First look at what kind of soil you have. Angus and Tayside have a great variety of soils from the fertile alluvial plains of the Carse of Gowrie, the sandy soils around the coast to the boulder clays inland deposited after the last ice age. Some parts of the central belt on higher ground are wet and peaty, but with good drainage can be quite fertile. Over the years the boulder clays have had the bigger stones removed to assist cultivation, and these soils can be very fertile as clay particles hold a lot of nutrients which can be released by encouraging soil organisms to break down the clay. If these soils are acidic adding lime is very beneficial as it assists nutrient release as well as helping to create a crumbly soil structure which in turn drains
Some good compost
better. Get a small garden soil test kit to find out just how acidic your soil is so you can be guided as to how much lime to add. For allotment holders who grow cabbage, cauliflower, Brussels sprouts and kale in their rotation it is normal to lime a quarter of the plot once every four years to that area allocated to brassicas.
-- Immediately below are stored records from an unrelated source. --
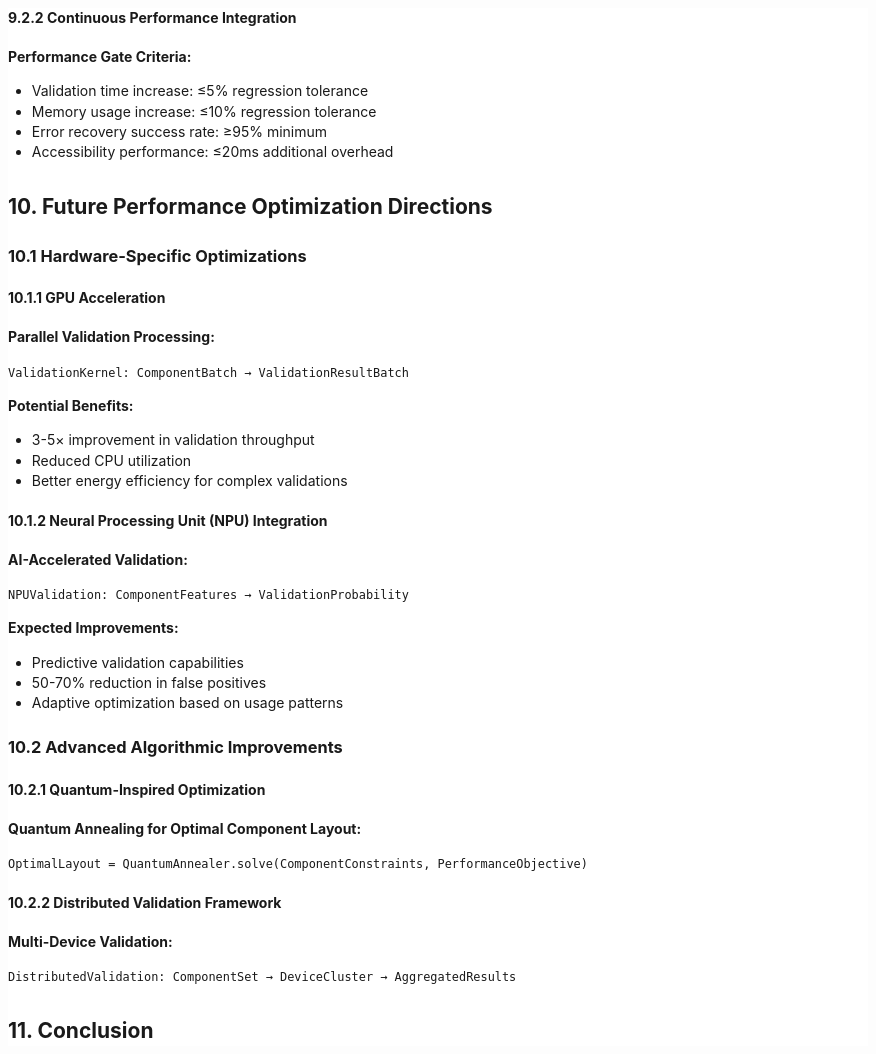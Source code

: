 #### 9.2.2 Continuous Performance Integration

**Performance Gate Criteria:**
- Validation time increase: ≤5% regression tolerance
- Memory usage increase: ≤10% regression tolerance
- Error recovery success rate: ≥95% minimum
- Accessibility performance: ≤20ms additional overhead

## 10. Future Performance Optimization Directions

### 10.1 Hardware-Specific Optimizations

#### 10.1.1 GPU Acceleration

**Parallel Validation Processing:**
```
ValidationKernel: ComponentBatch → ValidationResultBatch
```

**Potential Benefits:**
- 3-5× improvement in validation throughput
- Reduced CPU utilization
- Better energy efficiency for complex validations

#### 10.1.2 Neural Processing Unit (NPU) Integration

**AI-Accelerated Validation:**
```
NPUValidation: ComponentFeatures → ValidationProbability
```

**Expected Improvements:**
- Predictive validation capabilities
- 50-70% reduction in false positives
- Adaptive optimization based on usage patterns

### 10.2 Advanced Algorithmic Improvements

#### 10.2.1 Quantum-Inspired Optimization

**Quantum Annealing for Optimal Component Layout:**
```
OptimalLayout = QuantumAnnealer.solve(ComponentConstraints, PerformanceObjective)
```

#### 10.2.2 Distributed Validation Framework

**Multi-Device Validation:**
```
DistributedValidation: ComponentSet → DeviceCluster → AggregatedResults
```

## 11. Conclusion
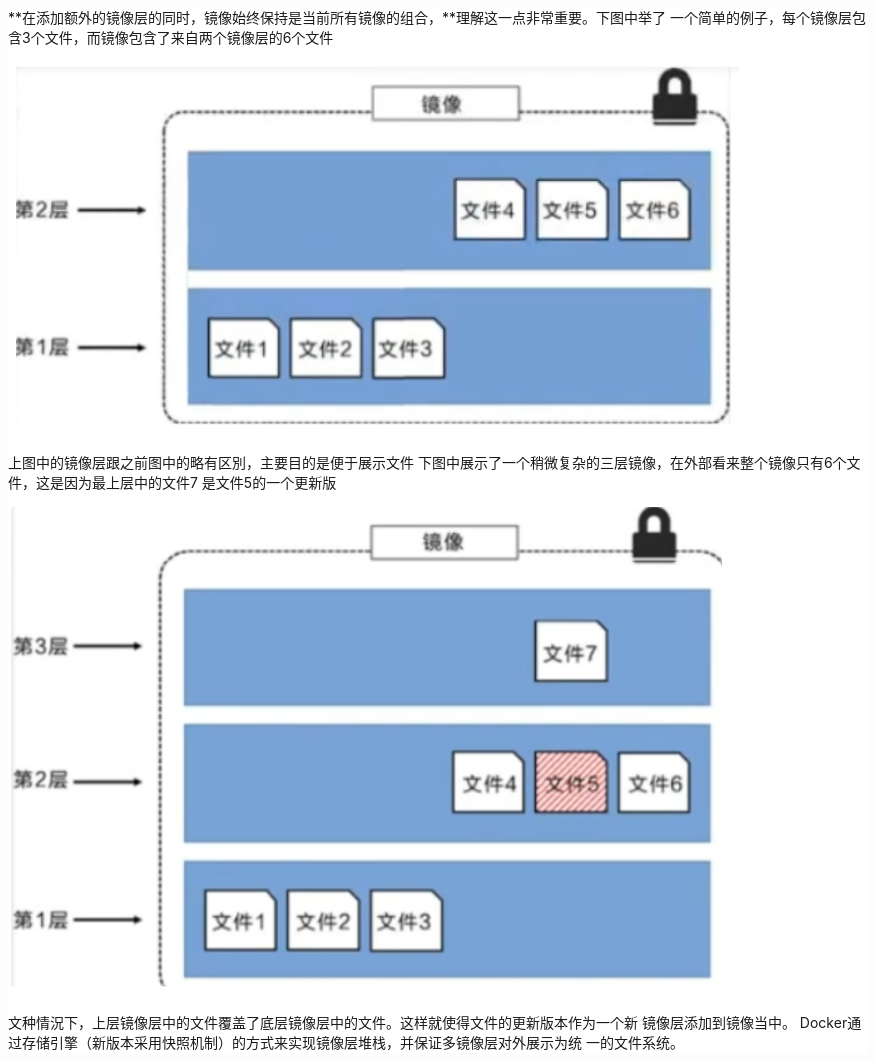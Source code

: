 **在添加额外的镜像层的同时，镜像始终保持是当前所有镜像的组合，**理解这一点非常重要。下图中举了 一个简单的例子，每个镜像层包含3个文件，而镜像包含了来自两个镜像层的6个文件

![](../../image/docker/镜像分层02.png)

上图中的镜像层跟之前图中的略有区別，主要目的是便于展示文件 下图中展示了一个稍微复杂的三层镜像，在外部看来整个镜像只有6个文件，这是因为最上层中的文件7 是文件5的一个更新版

![](../../image/docker/镜像分层03.png)

文种情況下，上层镜像层中的文件覆盖了底层镜像层中的文件。这样就使得文件的更新版本作为一个新 镜像层添加到镜像当中。 Docker通过存储引擎（新版本采用快照机制）的方式来实现镜像层堆栈，并保证多镜像层对外展示为统 一的文件系统。
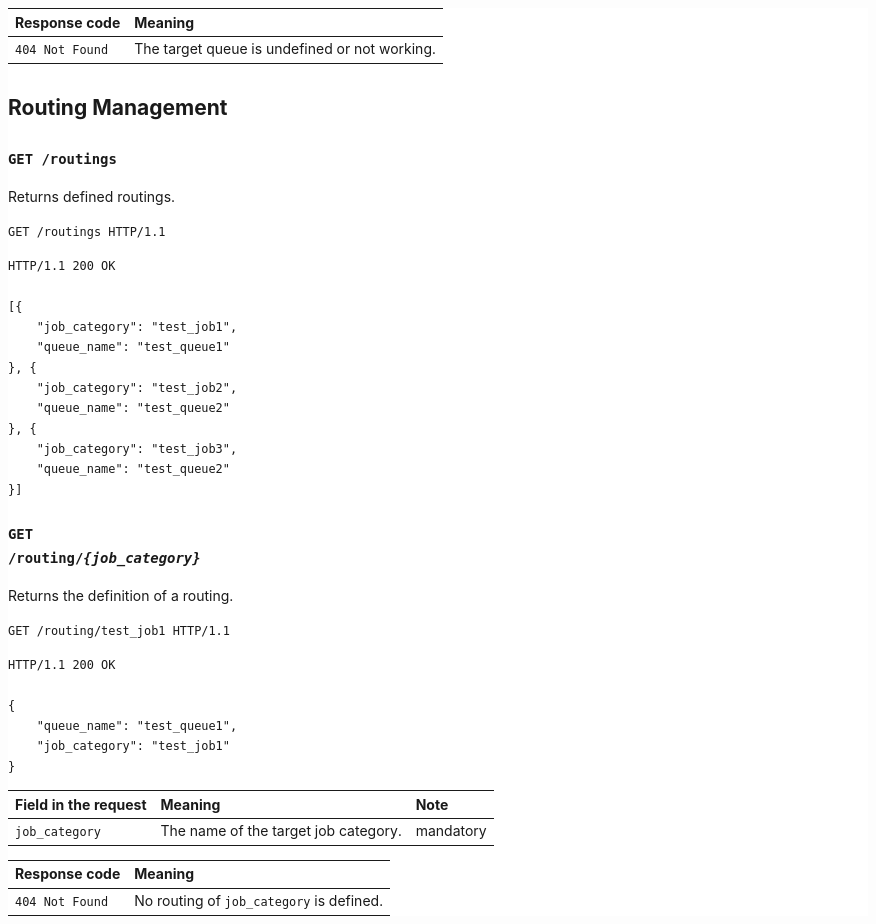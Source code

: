 |Response code            |Meaning                                      |
|:------------------------|:--------------------------------------------|
|`404 Not Found`          |The target queue is undefined or not working.|

## <a name="api-routing">Routing Management</a>

### <a name="api-get-routings">`GET /routings`</a>

Returns defined routings.

```http
GET /routings HTTP/1.1
```

```http
HTTP/1.1 200 OK

[{
    "job_category": "test_job1",
    "queue_name": "test_queue1"
}, {
    "job_category": "test_job2",
    "queue_name": "test_queue2"
}, {
    "job_category": "test_job3",
    "queue_name": "test_queue2"
}]
```

### <a name="api-get-routing"><code>GET /routing/<var>{job_category}</var></code></a>

Returns the definition of a routing.

```http
GET /routing/test_job1 HTTP/1.1
```

```http
HTTP/1.1 200 OK

{
    "queue_name": "test_queue1",
    "job_category": "test_job1"
}
```

|Field in the request|Meaning                              |Note               |
|:-------------------|:------------------------------------|:------------------|
|`job_category`      |The name of the target job category. |mandatory          |

|Response code            |Meaning                                 |
|:------------------------|:---------------------------------------|
|`404 Not Found`          |No routing of `job_category` is defined.|
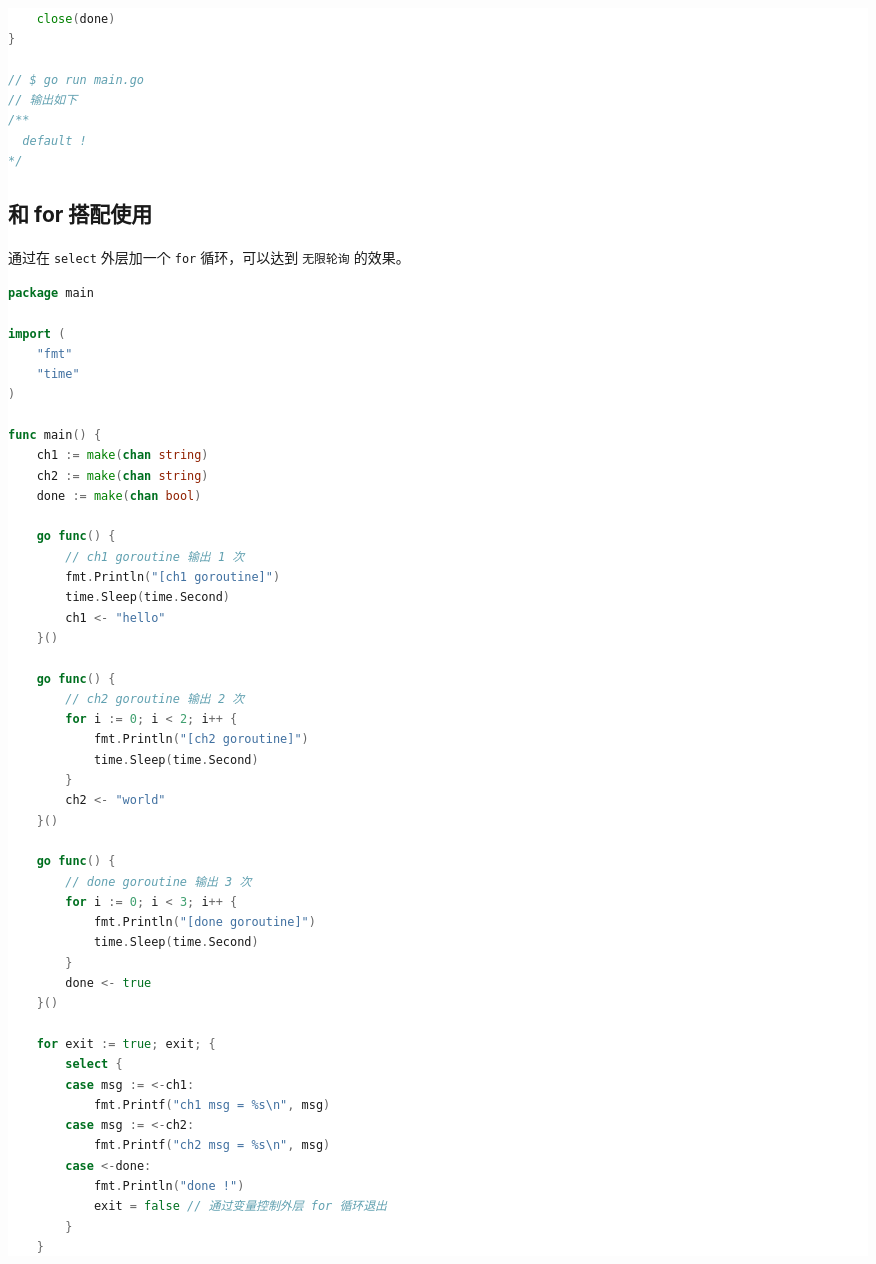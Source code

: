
 ```go
	close(done)
}

// $ go run main.go
// 输出如下
/**
  default !
*/
```

## 和 for 搭配使用

通过在 `select` 外层加一个 `for` 循环，可以达到 `无限轮询` 的效果。

```go
package main

import (
	"fmt"
	"time"
)

func main() {
	ch1 := make(chan string)
	ch2 := make(chan string)
	done := make(chan bool)

	go func() {
		// ch1 goroutine 输出 1 次 
		fmt.Println("[ch1 goroutine]")
		time.Sleep(time.Second)
		ch1 <- "hello"
	}()

	go func() {
		// ch2 goroutine 输出 2 次
		for i := 0; i < 2; i++ {
			fmt.Println("[ch2 goroutine]")
			time.Sleep(time.Second)
		}
		ch2 <- "world"
	}()

	go func() {
		// done goroutine 输出 3 次
		for i := 0; i < 3; i++ {
			fmt.Println("[done goroutine]")
			time.Sleep(time.Second)
		}
		done <- true
	}()

	for exit := true; exit; {
		select {
		case msg := <-ch1:
			fmt.Printf("ch1 msg = %s\n", msg)
		case msg := <-ch2:
			fmt.Printf("ch2 msg = %s\n", msg)
		case <-done:
			fmt.Println("done !")
			exit = false // 通过变量控制外层 for 循环退出
		}
	}
```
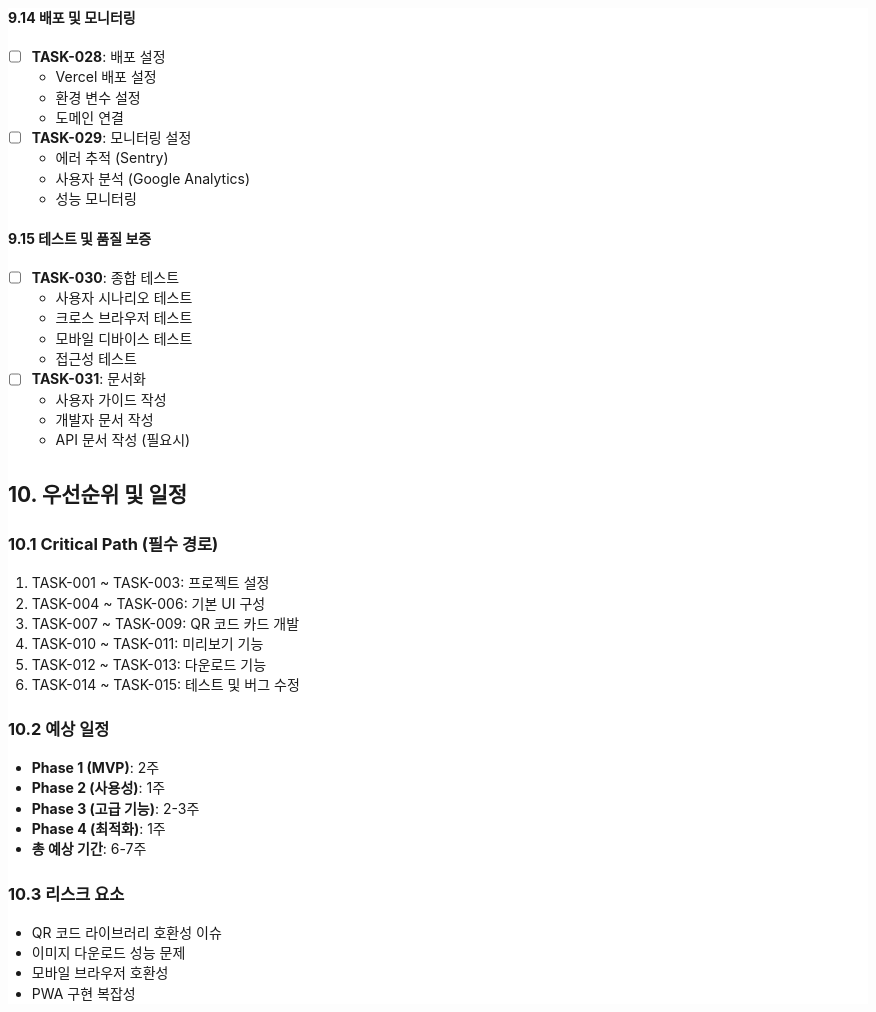 #### 9.14 배포 및 모니터링

- [ ] **TASK-028**: 배포 설정
  - Vercel 배포 설정
  - 환경 변수 설정
  - 도메인 연결
- [ ] **TASK-029**: 모니터링 설정
  - 에러 추적 (Sentry)
  - 사용자 분석 (Google Analytics)
  - 성능 모니터링

#### 9.15 테스트 및 품질 보증

- [ ] **TASK-030**: 종합 테스트
  - 사용자 시나리오 테스트
  - 크로스 브라우저 테스트
  - 모바일 디바이스 테스트
  - 접근성 테스트
- [ ] **TASK-031**: 문서화
  - 사용자 가이드 작성
  - 개발자 문서 작성
  - API 문서 작성 (필요시)

## 10. 우선순위 및 일정

### 10.1 Critical Path (필수 경로)

1. TASK-001 ~ TASK-003: 프로젝트 설정
2. TASK-004 ~ TASK-006: 기본 UI 구성
3. TASK-007 ~ TASK-009: QR 코드 카드 개발
4. TASK-010 ~ TASK-011: 미리보기 기능
5. TASK-012 ~ TASK-013: 다운로드 기능
6. TASK-014 ~ TASK-015: 테스트 및 버그 수정

### 10.2 예상 일정

- **Phase 1 (MVP)**: 2주
- **Phase 2 (사용성)**: 1주
- **Phase 3 (고급 기능)**: 2-3주
- **Phase 4 (최적화)**: 1주
- **총 예상 기간**: 6-7주

### 10.3 리스크 요소

- QR 코드 라이브러리 호환성 이슈
- 이미지 다운로드 성능 문제
- 모바일 브라우저 호환성
- PWA 구현 복잡성

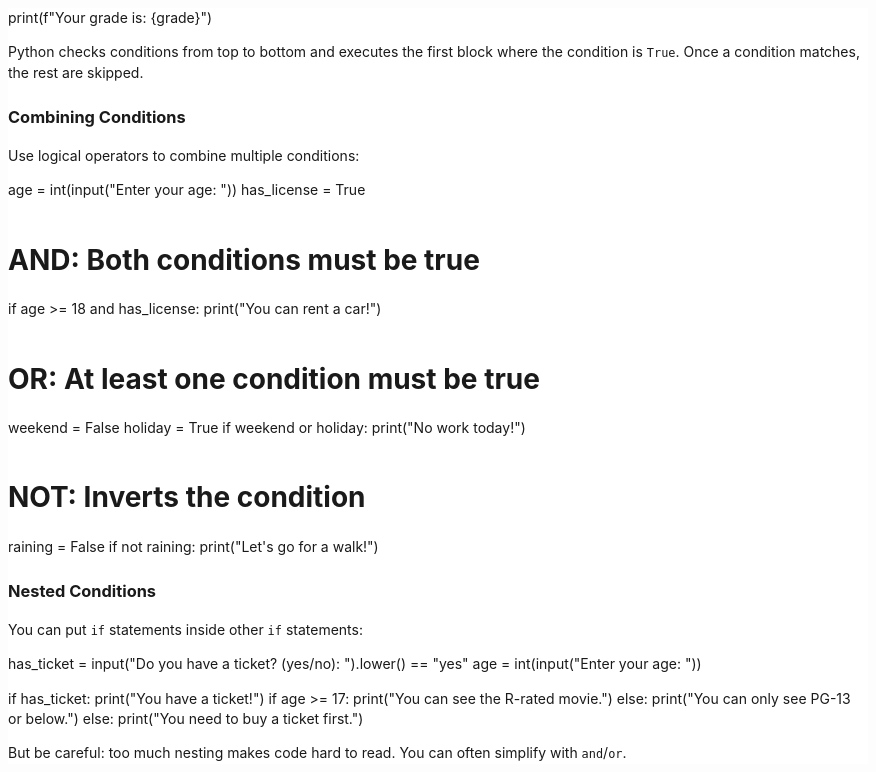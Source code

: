 print(f"Your grade is: {grade}")
</CodeEditor>

Python checks conditions from top to bottom and executes the first block where the condition is `True`. Once a condition matches, the rest are skipped.

### Combining Conditions

Use logical operators to combine multiple conditions:

<CodeEditor language="python">

age = int(input("Enter your age: "))
has_license = True

# AND: Both conditions must be true
if age >= 18 and has_license:
    print("You can rent a car!")

# OR: At least one condition must be true
weekend = False
holiday = True
if weekend or holiday:
    print("No work today!")

# NOT: Inverts the condition
raining = False
if not raining:
    print("Let's go for a walk!")
</CodeEditor>

### Nested Conditions

You can put `if` statements inside other `if` statements:

<CodeEditor language="python">

has_ticket = input("Do you have a ticket? (yes/no): ").lower() == "yes"
age = int(input("Enter your age: "))

if has_ticket:
    print("You have a ticket!")
    if age >= 17:
        print("You can see the R-rated movie.")
    else:
        print("You can only see PG-13 or below.")
else:
    print("You need to buy a ticket first.")
</CodeEditor>

But be careful: too much nesting makes code hard to read. You can often simplify with `and`/`or`.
Adding manure and compost creates humus which darkens the soil and helps it warm up quicker, as well as adding nutrients for crops and food for soil organisms which open up the soil.
Digging manure into the border
Every garden should have a compost heap for all the garden waste, kitchen waste, leaves, grass clippings and annual weeds. Old compost from used growbags, pots, tubs and hanging baskets can all be added, but check for signs of vine weevil grubs before you mix in the compost. Although it may be hard work it is very beneficial to help the compost heap rot down if you can turn it twice a year. This way you can get well rotted compost ready to use in nine months, or less during summer when soil organisms are at their most active.
It is normal to add manure and compost to the soil ahead of digging and then incorporate this into the soil as digging proceeds. Digging in early winter and leaving the soil as rough as possible allows weathering by frosts over a large surface area. Most gardeners dig the normal full depth of the spade, but for some permanent plants such as trees and fruit bushes which will be in the ground for years it is better to double dig the soil to break up subsoil and give them a deeper root zone.
Mulching some pumpkins
Mulching with well rotted compost around trees, roses and fruit bushes is of great benefit to retain moisture during the summer, control weeds as well as supplying a steady stream of nutrients.
Grow a green manure crop of clover, ryegrass, vetches or field beans in early spring and late summer before and after crops when land is vacant helps to break up soils and adds humus when the crops rot down after digging in.

Wee jobs to do this week

Making pumpkin soup
When the winter colds bites and snow covers the ground, now is the time to lift just a few leeks, pick some kale, raid the freezer for some broad beans and bring a pumpkin out of storage to make a large pot of pumpkin soup. Anna chops up the kale finely, slices a couple of leeks, adds the broad beans and prepared pumpkins without the skin and adds to the pot with some stock left over from a cooked gammon steak. After thirty minutes and a sprinkling of pepper, the pumpkin soup is ready to serve. On a cold winter’s day this is the perfect tonic.